Top of Material shown

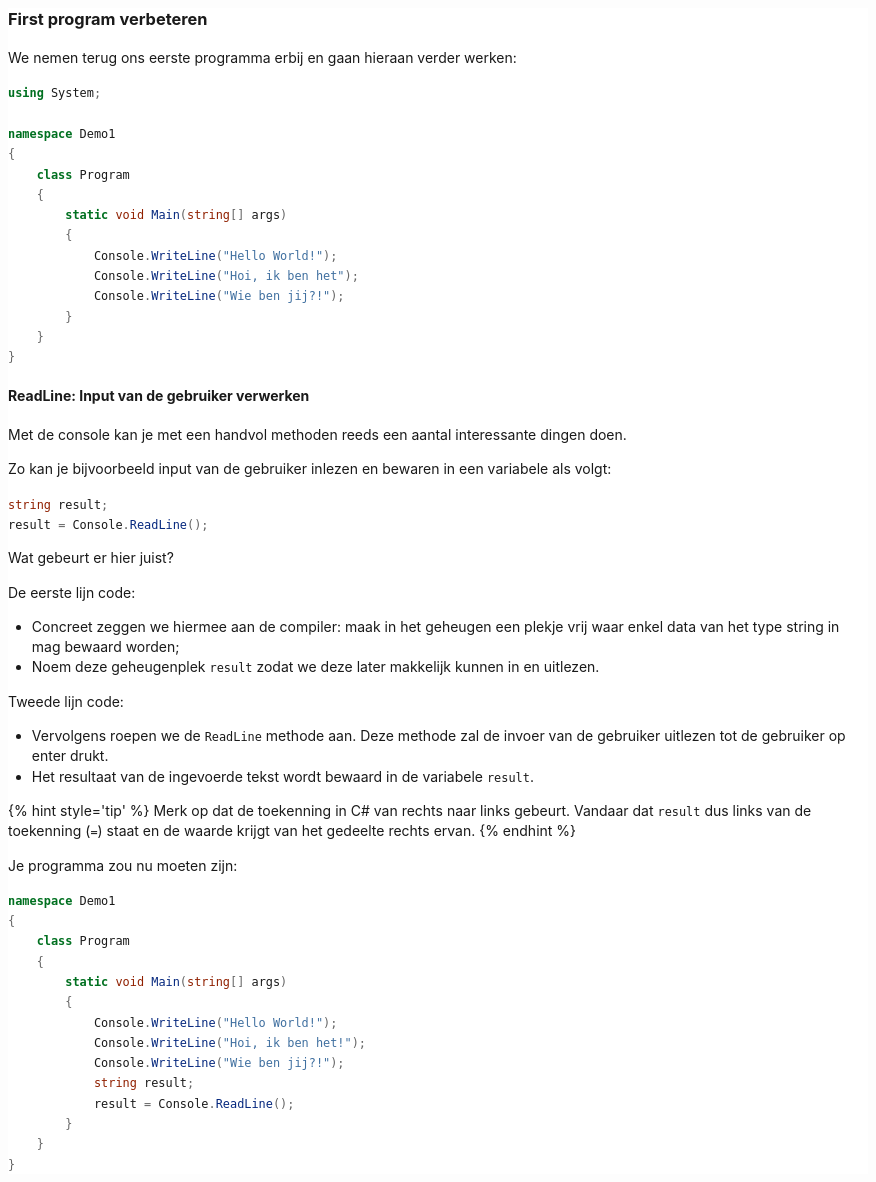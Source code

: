 ### First program verbeteren

We nemen terug ons eerste programma erbij en gaan hieraan verder werken:

```csharp
using System;

namespace Demo1
{
    class Program
    {
        static void Main(string[] args)
        {
            Console.WriteLine("Hello World!");
            Console.WriteLine("Hoi, ik ben het");
            Console.WriteLine("Wie ben jij?!");
        }
    }
}
```

#### ReadLine: Input van de gebruiker verwerken

Met de console kan je met een handvol methoden reeds een aantal interessante dingen doen.

Zo kan je bijvoorbeeld input van de gebruiker inlezen en bewaren in een variabele als volgt:

```csharp
string result;
result = Console.ReadLine();

```

Wat gebeurt er hier juist?

De eerste lijn code: 
* Concreet zeggen we hiermee aan de compiler: maak in het geheugen een plekje vrij waar enkel data van het type string in mag bewaard worden;
* Noem deze geheugenplek ``result``  zodat we deze later makkelijk kunnen in en uitlezen.

Tweede lijn code:
* Vervolgens roepen we de ``ReadLine`` methode aan. Deze methode zal de invoer van de gebruiker uitlezen tot de gebruiker op enter drukt.
* Het resultaat van de ingevoerde tekst wordt bewaard in de variabele ``result``.

{% hint style='tip' %}
Merk op dat de toekenning in C# van rechts naar links gebeurt. Vandaar dat ``result`` dus links van de toekenning (``=``) staat en de waarde krijgt van het gedeelte rechts ervan.
{% endhint %}

Je programma zou nu moeten zijn:

```csharp
namespace Demo1
{
    class Program
    {
        static void Main(string[] args)
        {
            Console.WriteLine("Hello World!");
            Console.WriteLine("Hoi, ik ben het!");
            Console.WriteLine("Wie ben jij?!");
            string result;
            result = Console.ReadLine();
        }
    }
}
```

Bottom of Material shown

** Exercise prompt **
Set the records down again exactly, with no pictures.

** Answer to the exercise **
Source code

: ### First program verbeteren

We nemen terug ons eerste programma erbij en gaan hieraan verder werken:

```csharp
using System;

namespace Demo1
{
    class Program
    {
        static void Main(string[] args)
        {
            Console.WriteLine("Hello World!");
            Console.WriteLine("Hoi, ik ben het");
            Console.WriteLine("Wie ben jij?!");
        }
    }
}
```

#### ReadLine: Input van de gebruiker verwerken

Met de console kan je met een handvol methoden reeds een aantal interessante dingen doen.

Zo kan je bijvoorbeeld input van de gebruiker inlezen en bewaren in een variabele als volgt:

```csharp
string result;
result = Console.ReadLine();

```

Wat gebeurt er hier juist?

De eerste lijn code: 
* Concreet zeggen we hiermee aan de compiler: maak in het geheugen een plekje vrij waar enkel data van het type string in mag bewaard worden;
* Noem deze geheugenplek ``result``  zodat we deze later makkelijk kunnen in en uitlezen.

Tweede lijn code:
* Vervolgens roepen we de ``ReadLine`` methode aan. Deze methode zal de invoer van de gebruiker uitlezen tot de gebruiker op enter drukt.
* Het resultaat van de ingevoerde tekst wordt bewaard in de variabele ``result``.

{% hint style='tip' %}
Merk op dat de toekenning in C# van rechts naar links gebeurt. Vandaar dat ``result`` dus links van de toekenning (``=``) staat en de waarde krijgt van het gedeelte rechts ervan.
{% endhint %}

Je programma zou nu moeten zijn:

```csharp
namespace Demo1
{
    class Program
    {
        static void Main(string[] args)
        {
            Console.WriteLine("Hello World!");
            Console.WriteLine("Hoi, ik ben het!");
            Console.WriteLine("Wie ben jij?!");
            string result;
            result = Console.ReadLine();
        }
    }
}
```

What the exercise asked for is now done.